The law went into effect in 2017, every single family lots in California is now allowed to build one. When you step back and look at the potential impact #ADUs have on state housing supply, we're talking hundreds of thousands of new homes. Even more interesting is that this housing is being built by a completely new source: individual residential property owners.

The big cost of small dwellings

Last week I had a chance to sit down with Blanca Torres with the #sanfranciscobusinesstimes to talk about what I've experienced on the front lines of the implementing the ADU law over the past year.

In Blanca's cover story, "The big cost of small dwellings: Secondary units face many hurdles, but new companies are trying to change that," OVID was one of the featured companies because of our Prefab Concierge service that offers customers a one-stop shop for all the work needed to get a prefab home onto a lot.

OVID was asked about the challenges and opportunities we encounter every day working on getting ADU projects planned, permitted, and built.  Some of the topics we covered included managing client's expectations, working with a property's constraints, project financing, land use and permitting approvals and working collaboratively with contractors.

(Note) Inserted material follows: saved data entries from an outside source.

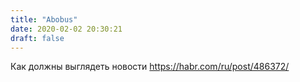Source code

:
 ```yaml
---
title: "Abobus"
date: 2020-02-02 20:30:21
draft: false
---
```


Как должны выглядеть новости
https://habr.com/ru/post/486372/
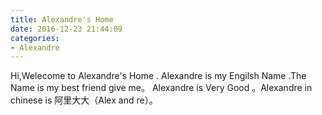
 ```yaml
---
title: Alexandre's Home
date: 2016-12-23 21:44:09
categories:
- Alexandre
---
```


Hi,Welecome to Alexandre's Home .
Alexandre is my Engilsh Name .The Name is my best friend give me。
Alexandre is Very Good 。Alexandre in chinese is 阿里大大（Alex and re）。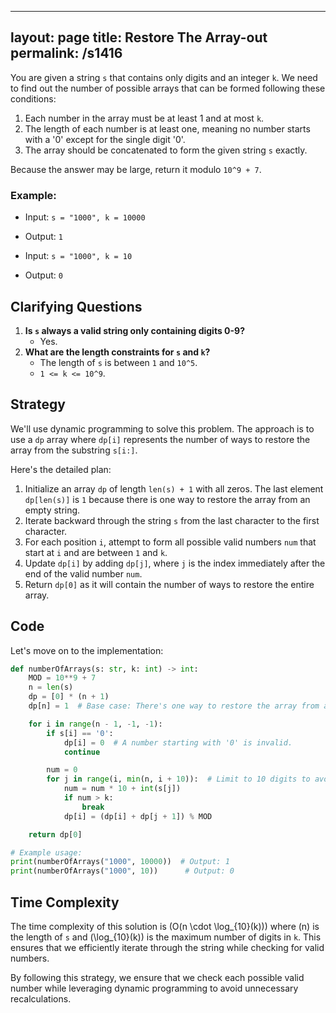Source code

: 
---
layout: page
title:  Restore The Array-out
permalink: /s1416
---
You are given a string `s` that contains only digits and an integer `k`. We need to find out the number of possible arrays that can be formed following these conditions:

1. Each number in the array must be at least 1 and at most `k`.
2. The length of each number is at least one, meaning no number starts with a '0' except for the single digit '0'.
3. The array should be concatenated to form the given string `s` exactly.

Because the answer may be large, return it modulo `10^9 + 7`.

### Example:
- Input: `s = "1000", k = 10000`
- Output: `1`

- Input: `s = "1000", k = 10`
- Output: `0`

## Clarifying Questions
1. **Is `s` always a valid string only containing digits 0-9?**
   - Yes.
2. **What are the length constraints for `s` and `k`?**
   - The length of `s` is between `1` and `10^5`.
   - `1 <= k <= 10^9`.

## Strategy
We'll use dynamic programming to solve this problem. The approach is to use a `dp` array where `dp[i]` represents the number of ways to restore the array from the substring `s[i:]`.

Here's the detailed plan:
1. Initialize an array `dp` of length `len(s) + 1` with all zeros. The last element `dp[len(s)]` is `1` because there is one way to restore the array from an empty string.
2. Iterate backward through the string `s` from the last character to the first character.
3. For each position `i`, attempt to form all possible valid numbers `num` that start at `i` and are between `1` and `k`.
4. Update `dp[i]` by adding `dp[j]`, where `j` is the index immediately after the end of the valid number `num`.
5. Return `dp[0]` as it will contain the number of ways to restore the entire array.

## Code
Let's move on to the implementation:

```python
def numberOfArrays(s: str, k: int) -> int:
    MOD = 10**9 + 7
    n = len(s)
    dp = [0] * (n + 1)
    dp[n] = 1  # Base case: There's one way to restore the array from an empty string.

    for i in range(n - 1, -1, -1):
        if s[i] == '0':
            dp[i] = 0  # A number starting with '0' is invalid.
            continue

        num = 0
        for j in range(i, min(n, i + 10)):  # Limit to 10 digits to avoid overflow.
            num = num * 10 + int(s[j])
            if num > k:
                break
            dp[i] = (dp[i] + dp[j + 1]) % MOD

    return dp[0]

# Example usage:
print(numberOfArrays("1000", 10000))  # Output: 1
print(numberOfArrays("1000", 10))      # Output: 0
```

## Time Complexity
The time complexity of this solution is \(O(n \cdot \log_{10}(k))\) where \(n\) is the length of `s` and \(\log_{10}(k)\) is the maximum number of digits in `k`. This ensures that we efficiently iterate through the string while checking for valid numbers.

By following this strategy, we ensure that we check each possible valid number while leveraging dynamic programming to avoid unnecessary recalculations.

Simply put, ADU projects have the same elements of a typical real estate development project, so the challenges and opportunities are really quite similar.

So for ADUs to really become a part of the housing solution, homeowners need to understand how to develop their land. This seems like a tall order

Integrating design and finances

This is where OVID [Design+Development] comes in. I invested heavily in learning critical skills for architecture and real estate development over the years.  I worked tirelessly to understand how architects and real estate developers think about space and how they go about envisioning and bringing to life the cities we live in.

The best projects were most often the ones where the architect and developer had a great working relationship, seeing eye-to-eye on a core set of goals.

OVID was born of the idea that linking a project’s design and finances is integral to achieving superior results when developing new buildings. I ’ve turned this idea into a practice and crafted that practice into a turnkey service for helping property owners development small residential housing projects from concept to completion.  The value property owners get with integrating design and development is simple: quality, high-value projects built with precision and ease.

Empowering property owners to develop their land

OVIDs approach is a market-driven solution for delivering more housing. The process we deploy for building new spaces fits extraordinary well with addressing issues #ADUs present to homeowners.

Fact: People need affordable places to live.

And if anyone who owns property can build additional housing they’ll certainly achieve a healthy return on their investment. Today, my mission for OVID is to empower everyday homeowners, investors, or anyone with residential land to develop new dwelling units on their land so they can generate income, take care of families, and provide homes for their community.

The California ADU legislation provides an unprecedented government-granted license to single-family homeowners, in the form of new "land use rights," that we believe represents a form of democratized housing development. OVID’s service is leading the charge with a tailored service that bridges the gap for owners by packaging key services needed to get a building designed, permitted and built.